3.10. De kantonrechter zal daarom, mede in aanmerking genomen de vragen zoals die zijdens partijen zijn voorgesteld, de volgende vragen aan de deskundigen voorleggen:
1. Welke zijn uw bevindingen, naar aanleiding van anamnese en onderzoek, ten aanzien van de klachten van [eiser]? Welke diagnose stelt u op uw vakgebied?
Wilt u de door u vastgestelde beperkingen van [eiser] zo nauwkeurig mogelijk beschrijven ten behoeve van een eventueel in te schakelen arbeidsdeskundige?

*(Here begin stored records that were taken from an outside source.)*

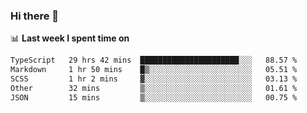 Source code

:### Hi there 👋

<!--
**DBvc/DBvc** is a ✨ _special_ ✨ repository because its `README.md` (this file) appears on your GitHub profile.

Here are some ideas to get you started:

- 🔭 I’m currently working on ...
- 🌱 I’m currently learning ...
- 👯 I’m looking to collaborate on ...
- 🤔 I’m looking for help with ...
- 💬 Ask me about ...
- 📫 How to reach me: ...
- 😄 Pronouns: ...
- ⚡ Fun fact: ...
-->

📊 **Last week I spent time on**
<!--START_SECTION:waka-->

```txt
TypeScript   29 hrs 42 mins  ██████████████████████░░░   88.57 %
Markdown     1 hr 50 mins    █▒░░░░░░░░░░░░░░░░░░░░░░░   05.51 %
SCSS         1 hr 2 mins     ▓░░░░░░░░░░░░░░░░░░░░░░░░   03.13 %
Other        32 mins         ▒░░░░░░░░░░░░░░░░░░░░░░░░   01.61 %
JSON         15 mins         ▒░░░░░░░░░░░░░░░░░░░░░░░░   00.75 %
```

<!--END_SECTION:waka-->
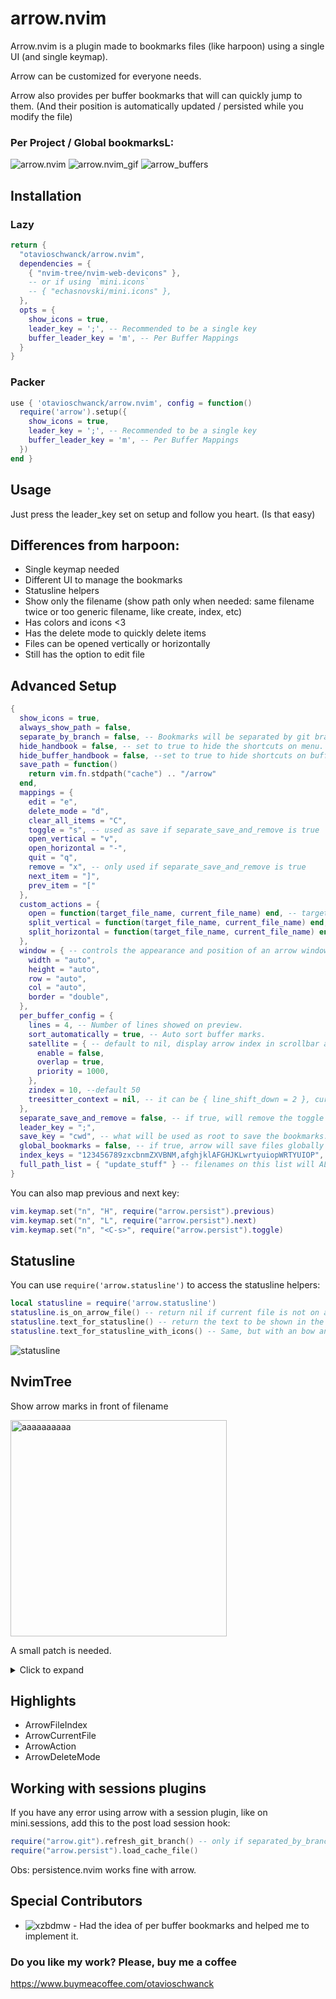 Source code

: # arrow.nvim

Arrow.nvim is a plugin made to bookmarks files (like harpoon) using a single UI (and single keymap). 

Arrow can be customized for everyone needs.

Arrow also provides per buffer bookmarks that will can quickly jump to them. (And their position is automatically updated / persisted while you modify the file)

### Per Project / Global bookmarksL:
![arrow.nvim](https://i.imgur.com/mPdSC5s.png)
![arrow.nvim_gif](https://i.imgur.com/LcvG406.gif)
![arrow_buffers](https://i.imgur.com/Lll9YvY.gif)

## Installation

### Lazy

```lua
return {
  "otavioschwanck/arrow.nvim",
  dependencies = {
    { "nvim-tree/nvim-web-devicons" },
    -- or if using `mini.icons`
    -- { "echasnovski/mini.icons" },
  },
  opts = {
    show_icons = true,
    leader_key = ';', -- Recommended to be a single key
    buffer_leader_key = 'm', -- Per Buffer Mappings
  }
}
```

### Packer

```lua
use { 'otavioschwanck/arrow.nvim', config = function()
  require('arrow').setup({
    show_icons = true,
    leader_key = ';', -- Recommended to be a single key
    buffer_leader_key = 'm', -- Per Buffer Mappings
  })
end }
```

## Usage

Just press the leader_key set on setup and follow you heart. (Is that easy)

## Differences from harpoon:

- Single keymap needed
- Different UI to manage the bookmarks
- Statusline helpers
- Show only the filename (show path only when needed: same filename twice or too generic filename, like create, index, etc)
- Has colors and icons <3
- Has the delete mode to quickly delete items
- Files can be opened vertically or horizontally
- Still has the option to edit file

## Advanced Setup

```lua
{
  show_icons = true,
  always_show_path = false,
  separate_by_branch = false, -- Bookmarks will be separated by git branch
  hide_handbook = false, -- set to true to hide the shortcuts on menu.
  hide_buffer_handbook = false, --set to true to hide shortcuts on buffer menu
  save_path = function()
    return vim.fn.stdpath("cache") .. "/arrow"
  end,
  mappings = {
    edit = "e",
    delete_mode = "d",
    clear_all_items = "C",
    toggle = "s", -- used as save if separate_save_and_remove is true
    open_vertical = "v",
    open_horizontal = "-",
    quit = "q",
    remove = "x", -- only used if separate_save_and_remove is true
    next_item = "]",
    prev_item = "["
  },
  custom_actions = {
    open = function(target_file_name, current_file_name) end, -- target_file_name = file selected to be open, current_file_name = filename from where this was called
    split_vertical = function(target_file_name, current_file_name) end,
    split_horizontal = function(target_file_name, current_file_name) end,
  },
  window = { -- controls the appearance and position of an arrow window (see nvim_open_win() for all options)
    width = "auto",
    height = "auto",
    row = "auto",
    col = "auto",
    border = "double",
  },
  per_buffer_config = {
    lines = 4, -- Number of lines showed on preview.
    sort_automatically = true, -- Auto sort buffer marks.
    satellite = { -- default to nil, display arrow index in scrollbar at every update
      enable = false,
      overlap = true,
      priority = 1000,
    },
    zindex = 10, --default 50
    treesitter_context = nil, -- it can be { line_shift_down = 2 }, currently not usable, for detail see https://github.com/otavioschwanck/arrow.nvim/pull/43#issue-2236320268
  },
  separate_save_and_remove = false, -- if true, will remove the toggle and create the save/remove keymaps.
  leader_key = ";",
  save_key = "cwd", -- what will be used as root to save the bookmarks. Can be also `git_root` and `git_root_bare`.
  global_bookmarks = false, -- if true, arrow will save files globally (ignores separate_by_branch)
  index_keys = "123456789zxcbnmZXVBNM,afghjklAFGHJKLwrtyuiopWRTYUIOP", -- keys mapped to bookmark index, i.e. 1st bookmark will be accessible by 1, and 12th - by c
  full_path_list = { "update_stuff" } -- filenames on this list will ALWAYS show the file path too.
}
```

You can also map previous and next key:

```lua
vim.keymap.set("n", "H", require("arrow.persist").previous)
vim.keymap.set("n", "L", require("arrow.persist").next)
vim.keymap.set("n", "<C-s>", require("arrow.persist").toggle)
```


## Statusline

You can use `require('arrow.statusline')` to access the statusline helpers:

```lua
local statusline = require('arrow.statusline')
statusline.is_on_arrow_file() -- return nil if current file is not on arrow.  Return the index if it is.
statusline.text_for_statusline() -- return the text to be shown in the statusline (the index if is on arrow or "" if not)
statusline.text_for_statusline_with_icons() -- Same, but with an bow and arrow icon ;D
```

![statusline](https://i.imgur.com/v7Rvagj.png)

## NvimTree
Show arrow marks in front of filename

<img width="346" alt="aaaaaaaaaa" src="https://github.com/xzbdmw/arrow.nvim/assets/97848247/5357e7ce-8ec7-4e43-a0cf-0856240bbb9f">


A small patch is needed.
<details>
  <summary>Click to expand</summary>

  In `nvim-tree.lua/lua/nvim-tree/renderer/builder.lua`
change function `formate_line` to
```lua
function Builder:format_line(indent_markers, arrows, icon, name, node)
  local added_len = 0
  local function add_to_end(t1, t2)
    if not t2 then
      return
    end
    for _, v in ipairs(t2) do
      if added_len > 0 then
        table.insert(t1, { str = M.opts.renderer.icons.padding })
      end
      table.insert(t1, v)
    end

    -- first add_to_end don't need padding
    -- hence added_len is calculated at the end to be used next time
    added_len = 0
    for _, v in ipairs(t2) do
      added_len = added_len + #v.str
    end
  end

  local line = { indent_markers, arrows }

  local arrow_index = 1
  local arrow_filenames = vim.g.arrow_filenames
  if arrow_filenames then
    for i, filename in ipairs(arrow_filenames) do
      if string.sub(node.absolute_path, -#filename) == filename then
        local statusline = require "arrow.statusline"
        arrow_index = statusline.text_for_statusline(_, i)
        line[1].str = string.sub(line[1].str, 1, -3)
        line[2].str = "(" .. arrow_index .. ") "
        line[2].hl = { "ArrowFileIndex" }
        break
      end
    end
  end

  add_to_end(line, { icon })

  for i = #M.decorators, 1, -1 do
    add_to_end(line, M.decorators[i]:icons_before(node))
  end

  add_to_end(line, { name })

  for i = #M.decorators, 1, -1 do
    add_to_end(line, M.decorators[i]:icons_after(node))
  end

  return line
end
```

</details>

## Highlights

- ArrowFileIndex
- ArrowCurrentFile
- ArrowAction
- ArrowDeleteMode

## Working with sessions plugins

If you have any error using arrow with a session plugin,
like on mini.sessions, add this to the post load session hook:

```lua
require("arrow.git").refresh_git_branch() -- only if separated_by_branch is true
require("arrow.persist").load_cache_file()
```

Obs: persistence.nvim works fine with arrow.

## Special Contributors

- ![xzbdmw](https://github.com/xzbdmw) - Had the idea of per buffer bookmarks and
helped me to implement it.

### Do you like my work? Please, buy me a coffee

https://www.buymeacoffee.com/otavioschwanck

2. Wilt u op grond van uw onderzoeksbevindingen en de overige beschikbare gegevens zo uitgebreid mogelijk gemotiveerd aangeven:
a. Welke zijn de (rest)klachten of (rest)verschijnselen van [eiser] die op medische gronden in redelijkheid beschouwd kunnen worden als te zijn ontstaan als gevolg van contact met oplosmiddelen althans neurotoxische stoffen? Indien een antwoord niet met zekerheid is te geven, kunt u dan de mate van waarschijnlijkheid aangeven (in de categorieën: "vrijwel zeker", "zeer waarschijnlijk", "waarschijnlijk", "niet waarschijnlijk", "zeer onwaarschijnlijk")?

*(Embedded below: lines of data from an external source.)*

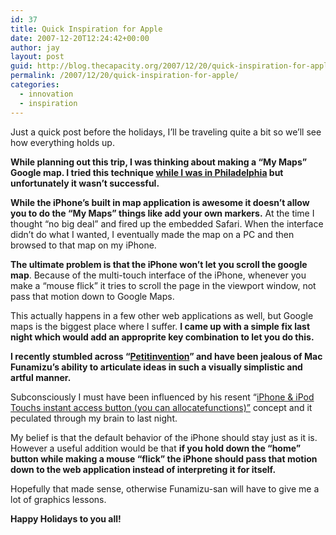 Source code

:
 ```yaml
---
id: 37
title: Quick Inspiration for Apple
date: 2007-12-20T12:24:42+00:00
author: jay
layout: post
guid: http://blog.thecapacity.org/2007/12/20/quick-inspiration-for-apple/
permalink: /2007/12/20/quick-inspiration-for-apple/
categories:
  - innovation
  - inspiration
---
```

Just a quick post before the holidays, I&#8217;ll be traveling quite a bit so we&#8217;ll see how everything holds up.

**While planning out this trip, I was thinking about making a &#8220;My Maps&#8221; Google map. I tried this technique [while I was in Philadelphia](http://blog.thecapacity.org/2007/11/21/step-by-step/ "Step by Step") but unfortunately it wasn&#8217;t successful.**

**While the iPhone&#8217;s built in map application is awesome it doesn&#8217;t allow you to do the &#8220;My Maps&#8221; things like add your own markers.** At the time I thought &#8220;no big deal&#8221; and fired up the embedded Safari. When the interface didn&#8217;t do what I wanted, I eventually made the map on a PC and then browsed to that map on my iPhone.

**The ultimate problem is that the iPhone won&#8217;t let you scroll the google map**. Because of the multi-touch interface of the iPhone, whenever you make a &#8220;mouse flick&#8221; it tries to scroll the page in the viewport window, not pass that motion down to Google Maps.

This actually happens in a few other web applications as well, but Google maps is the biggest place where I suffer. **I came up with a simple fix last night which would add an approprite key combination to let you do this.**

**I recently stumbled across &#8220;[Petitinvention](http://petitinvention.wordpress.com "Petitinvention")&#8221; and have been jealous of Mac Funamizu&#8217;s ability to articulate ideas in such a visually simplistic and artful manner.**

Subconsciously I must have been influenced by his resent &#8220;[iPhone & iPod Touchs instant access button (you can allocatefunctions)&#8221;](http://petitinvention.wordpress.com/2007/12/20/iphone-ipod-touchs-instant-access-button-you-can-allocate-functions/) concept and it peculated through my brain to last night.

My belief is that the default behavior of the iPhone should stay just as it is. However a useful addition would be that **if you hold down the &#8220;home&#8221; button while making a mouse &#8220;flick&#8221; the iPhone should pass that motion down to the web application instead of interpreting it for itself.**

Hopefully that made sense, otherwise Funamizu-san will have to give me a lot of graphics lessons.

**Happy Holidays to you all!** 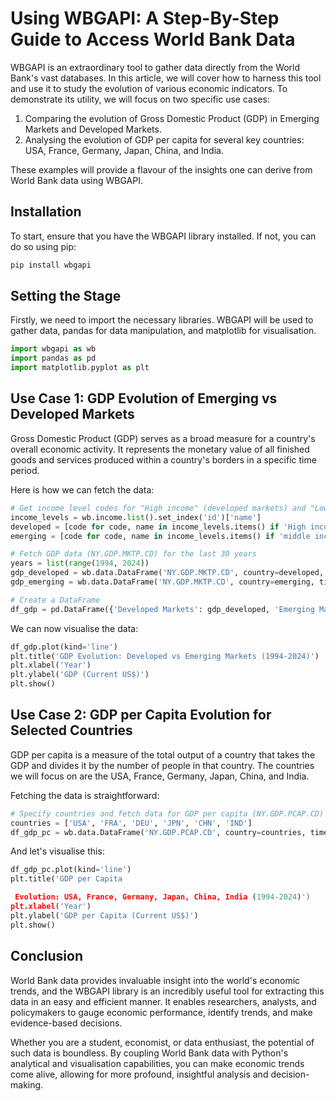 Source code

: # Using WBGAPI: A Step-By-Step Guide to Access World Bank Data

WBGAPI is an extraordinary tool to gather data directly from the World Bank's vast databases. In this article, we will cover how to harness this tool and use it to study the evolution of various economic indicators. To demonstrate its utility, we will focus on two specific use cases:

1. Comparing the evolution of Gross Domestic Product (GDP) in Emerging Markets and Developed Markets.
2. Analysing the evolution of GDP per capita for several key countries: USA, France, Germany, Japan, China, and India.

These examples will provide a flavour of the insights one can derive from World Bank data using WBGAPI.

## Installation

To start, ensure that you have the WBGAPI library installed. If not, you can do so using pip:

```python
pip install wbgapi
```

## Setting the Stage

Firstly, we need to import the necessary libraries. WBGAPI will be used to gather data, pandas for data manipulation, and matplotlib for visualisation.

```python
import wbgapi as wb
import pandas as pd
import matplotlib.pyplot as plt
```

## Use Case 1: GDP Evolution of Emerging vs Developed Markets

Gross Domestic Product (GDP) serves as a broad measure for a country's overall economic activity. It represents the monetary value of all finished goods and services produced within a country's borders in a specific time period.

Here is how we can fetch the data:

```python
# Get income level codes for "High income" (developed markets) and "Lower middle income" and "Upper middle income" (emerging markets)
income_levels = wb.income.list().set_index('id')['name']
developed = [code for code, name in income_levels.items() if 'High income' in name]
emerging = [code for code, name in income_levels.items() if 'middle income' in name]

# Fetch GDP data (NY.GDP.MKTP.CD) for the last 30 years
years = list(range(1994, 2024))
gdp_developed = wb.data.DataFrame('NY.GDP.MKTP.CD', country=developed, time=years).mean(axis=1)
gdp_emerging = wb.data.DataFrame('NY.GDP.MKTP.CD', country=emerging, time=years).mean(axis=1)

# Create a DataFrame
df_gdp = pd.DataFrame({'Developed Markets': gdp_developed, 'Emerging Markets': gdp_emerging})
```

We can now visualise the data:

```python
df_gdp.plot(kind='line')
plt.title('GDP Evolution: Developed vs Emerging Markets (1994-2024)')
plt.xlabel('Year')
plt.ylabel('GDP (Current US$)')
plt.show()
```

## Use Case 2: GDP per Capita Evolution for Selected Countries

GDP per capita is a measure of the total output of a country that takes the GDP and divides it by the number of people in that country. The countries we will focus on are the USA, France, Germany, Japan, China, and India.

Fetching the data is straightforward:

```python
# Specify countries and fetch data for GDP per capita (NY.GDP.PCAP.CD)
countries = ['USA', 'FRA', 'DEU', 'JPN', 'CHN', 'IND']
df_gdp_pc = wb.data.DataFrame('NY.GDP.PCAP.CD', country=countries, time=years)
```

And let's visualise this:

```python
df_gdp_pc.plot(kind='line')
plt.title('GDP per Capita

 Evolution: USA, France, Germany, Japan, China, India (1994-2024)')
plt.xlabel('Year')
plt.ylabel('GDP per Capita (Current US$)')
plt.show()
```

## Conclusion

World Bank data provides invaluable insight into the world's economic trends, and the WBGAPI library is an incredibly useful tool for extracting this data in an easy and efficient manner. It enables researchers, analysts, and policymakers to gauge economic performance, identify trends, and make evidence-based decisions.

Whether you are a student, economist, or data enthusiast, the potential of such data is boundless. By coupling World Bank data with Python's analytical and visualisation capabilities, you can make economic trends come alive, allowing for more profound, insightful analysis and decision-making. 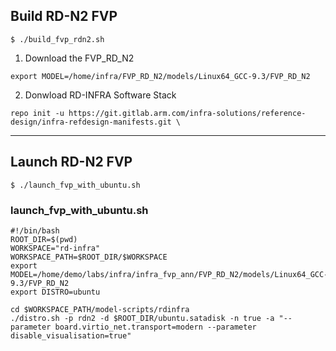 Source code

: ## Build RD-N2 FVP

```
$ ./build_fvp_rdn2.sh
```

1. Download the FVP_RD_N2

```
export MODEL=/home/infra/FVP_RD_N2/models/Linux64_GCC-9.3/FVP_RD_N2
```

2. Donwload RD-INFRA Software Stack
```
repo init -u https://git.gitlab.arm.com/infra-solutions/reference-design/infra-refdesign-manifests.git \
```

---
## Launch RD-N2 FVP

```
$ ./launch_fvp_with_ubuntu.sh
```

### launch_fvp_with_ubuntu.sh
```
#!/bin/bash
ROOT_DIR=$(pwd)
WORKSPACE="rd-infra"
WORKSPACE_PATH=$ROOT_DIR/$WORKSPACE
export MODEL=/home/demo/labs/infra/infra_fvp_ann/FVP_RD_N2/models/Linux64_GCC-9.3/FVP_RD_N2
export DISTRO=ubuntu

cd $WORKSPACE_PATH/model-scripts/rdinfra
./distro.sh -p rdn2 -d $ROOT_DIR/ubuntu.satadisk -n true -a "--parameter board.virtio_net.transport=modern --parameter disable_visualisation=true"
```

b. Acht u het aannemelijk dan wel mogelijk dat de klachten van [eiser] het gevolg zijn van de arbeidsomstandigheden tijdens het dienstverband bij [gedaagde], met name het veelvuldig verrichten van verfspuitwerkzaamheden en het veelvuldig werken met oplosmiddelen door [eiser] bij [gedaagde] vanaf 1975, althans eind jaren '70 tot 1997?
c. Welke van de klachten of verschijnselen bestonden naar uw mening reeds voordat [eiser] bij [gedaagde] vanaf 1975 althans eind jaren '70 verfspuitwerkzaamheden ging verrichten en met oplosmiddelen ging werken, of zouden ook zijn ontstaan zonder dat [eiser] bij [gedaagde] verfspuitwerkzaamheden had verricht en met oplosmiddelen had gewerkt? Kunt u een indicatie geven op welke termijn en in welke mate dit dan het geval zou zijn geweest?

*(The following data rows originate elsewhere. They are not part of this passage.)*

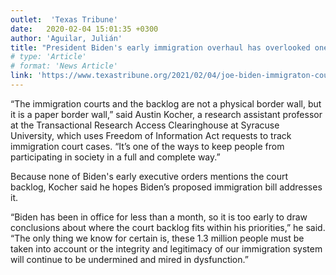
 ```yaml
---
outlet:  'Texas Tribune'
date:   2020-02-04 15:01:35 +0300
author: 'Aguilar, Julián'
title: "President Biden's early immigration overhaul has overlooked one growing problem: A massive court backlog"
# type: 'Article'
# format: 'News Article'
link: 'https://www.texastribune.org/2021/02/04/joe-biden-immigraton-court-backlog/'
---
```

“The immigration courts and the backlog are not a physical border wall, but it is a paper border wall,” said Austin Kocher, a research assistant professor at the Transactional Research Access Clearinghouse at Syracuse University, which uses Freedom of Information Act requests to track immigration court cases. “It’s one of the ways to keep people from participating in society in a full and complete way.”

Because none of Biden's early executive orders mentions the court backlog, Kocher said he hopes Biden’s proposed immigration bill addresses it.

“Biden has been in office for less than a month, so it is too early to draw conclusions about where the court backlog fits within his priorities,” he said. “The only thing we know for certain is, these 1.3 million people must be taken into account or the integrity and legitimacy of our immigration system will continue to be undermined and mired in dysfunction.”
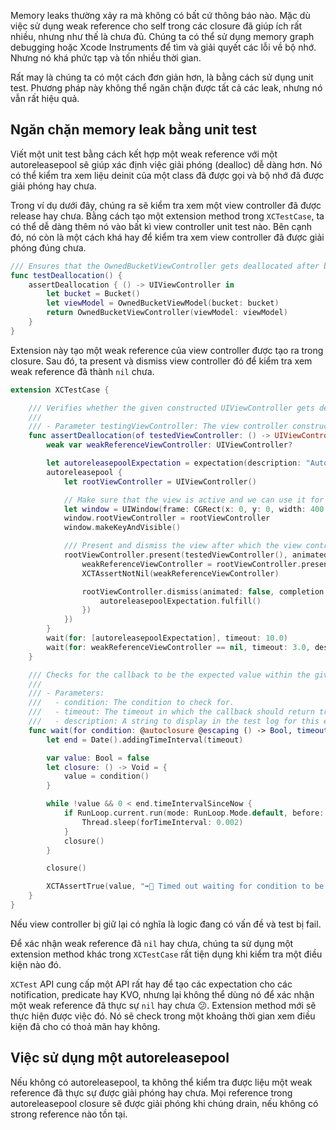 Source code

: Memory leaks thường xảy ra mà không có bất cứ thông báo nào. Mặc dù việc sử dụng weak reference cho self trong các closure đã giúp ích rất nhiều, nhưng như thế là chưa đủ. Chúng ta có thể sử dụng memory graph debugging hoặc Xcode Instruments để tìm và giải quyết các lỗi về bộ nhớ. Nhưng nó khá phức tạp và tốn nhiều thời gian.

Rất may là chúng ta có một cách đơn giản hơn, là bằng cách sử dụng unit test. Phương pháp này không thể ngăn chặn được tất cả các leak, nhưng nó vẫn rất hiệu quả.

## Ngăn chặn memory leak bằng unit test
Viết một unit test bằng cách kết hợp một weak reference với một autoreleasepool sẽ giúp xác định việc giải phóng (dealloc) dễ dàng hơn. Nó có thể kiểm tra xem liệu deinit của một class đã được gọi và bộ nhớ đã được giải phóng hay chưa.

Trong ví dụ dưới đây, chúng ra sẽ kiểm tra xem một view controller đã được release hay chưa. Bằng cách tạo một extension method trong `XCTestCase`, ta có thể dễ dàng thêm nó vào bất kì view controller unit test nào. Bên cạnh đó, nó còn là một cách khá hay để kiểm tra xem view controller đã được giải phóng đúng chưa.

```swift
/// Ensures that the OwnedBucketViewController gets deallocated after being added to the navigation stack, then popped.
func testDeallocation() {
    assertDeallocation { () -> UIViewController in
        let bucket = Bucket()
        let viewModel = OwnedBucketViewModel(bucket: bucket)
        return OwnedBucketViewController(viewModel: viewModel)
    }
}
```

Extension này tạo một weak reference của view controller được tạo ra trong closure. Sau đó, ta present và dismiss view controller đó để kiểm tra xem weak reference đã thành `nil` chưa.

``` swift
extension XCTestCase {

    /// Verifies whether the given constructed UIViewController gets deallocated after being presented and dismissed.
    ///
    /// - Parameter testingViewController: The view controller constructor to use for creating the view controller.
    func assertDeallocation(of testedViewController: () -> UIViewController) {
        weak var weakReferenceViewController: UIViewController?

        let autoreleasepoolExpectation = expectation(description: "Autoreleasepool should drain")
        autoreleasepool {
            let rootViewController = UIViewController()

            // Make sure that the view is active and we can use it for presenting views.
            let window = UIWindow(frame: CGRect(x: 0, y: 0, width: 400, height: 400))
            window.rootViewController = rootViewController
            window.makeKeyAndVisible()

            /// Present and dismiss the view after which the view controller should be released.
            rootViewController.present(testedViewController(), animated: false, completion: {
                weakReferenceViewController = rootViewController.presentedViewController
                XCTAssertNotNil(weakReferenceViewController)

                rootViewController.dismiss(animated: false, completion: {
                    autoreleasepoolExpectation.fulfill()
                })
            })
        }
        wait(for: [autoreleasepoolExpectation], timeout: 10.0)
        wait(for: weakReferenceViewController == nil, timeout: 3.0, description: "The view controller should be deallocated since no strong reference points to it.")
    }

    /// Checks for the callback to be the expected value within the given timeout.
    ///
    /// - Parameters:
    ///   - condition: The condition to check for.
    ///   - timeout: The timeout in which the callback should return true.
    ///   - description: A string to display in the test log for this expectation, to help diagnose failures.
    func wait(for condition: @autoclosure @escaping () -> Bool, timeout: TimeInterval, description: String, file: StaticString = #file, line: UInt = #line) {
        let end = Date().addingTimeInterval(timeout)

        var value: Bool = false
        let closure: () -> Void = {
            value = condition()
        }

        while !value && 0 < end.timeIntervalSinceNow {
            if RunLoop.current.run(mode: RunLoop.Mode.default, before: Date(timeIntervalSinceNow: 0.002)) {
                Thread.sleep(forTimeInterval: 0.002)
            }
            closure()
        }

        closure()

        XCTAssertTrue(value, "➡️🚨 Timed out waiting for condition to be true: \"\(description)\"", file: file, line: line)
    }
}
```

Nếu view controller bị giữ lại có nghĩa là logic đang có vấn đề và test bị fail.

Để xác nhận weak reference đã `nil` hay chưa, chúng ta sử dụng một extension method khác trong `XCTestCase` rất tiện dụng khi kiểm tra một điều kiện nào đó.

`XCTest` API cung cấp một API rất hay để tạo các expectation cho các notification, predicate hay KVO, nhưng lại không thể dùng nó để xác nhận một weak reference đã thực sự `nil` hay chưa :confused:. Extension method mới sẽ thực hiện được việc đó. Nó sẽ check trong một khoảng thời gian xem điều kiện đã cho có thoả mãn hay không.

## Việc sử dụng một autoreleasepool
Nếu không có autoreleasepool, ta không thể kiểm tra được liệu một weak reference đã thực sự được giải phóng hay chưa. Mọi reference trong autoreleasepool closure sẽ được giải phóng khi chúng drain, nếu không có strong reference nào tồn tại.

3. Wilt u de mate van functiestoornis (op uw vakgebied) van [eiser] als gevolg van een mogelijke beroepsziekte uitdrukken in een percentage ongeacht enig beroep en uitgaande van de toestand van [eiser] voordat de bedoelde problematiek bestond? Wilt u hierbij uitgaan van de richtlijnen van de American Medical Association (AMA) en/of de NOV/NVvN-richtlijnen? Wilt u zo nauwkeurig mogelijk omschrijven hoe het totale percentage is opgebouwd?
4. Is er thans sprake van een relatieve of definitieve eindtoestand met betrekking tot de eventuele beroepsziekte? Zo nee, verwacht u een verbetering dan wel een verslechtering ten opzichte van de huidige toestand en op welke termijn kan dan een eindtoestand wel worden verwacht? In hoeverre zal deze verandering het hiervoor bedoelde percentage functiestoornis dan wel de door u vastgestelde beperkingen nog beïnvloeden?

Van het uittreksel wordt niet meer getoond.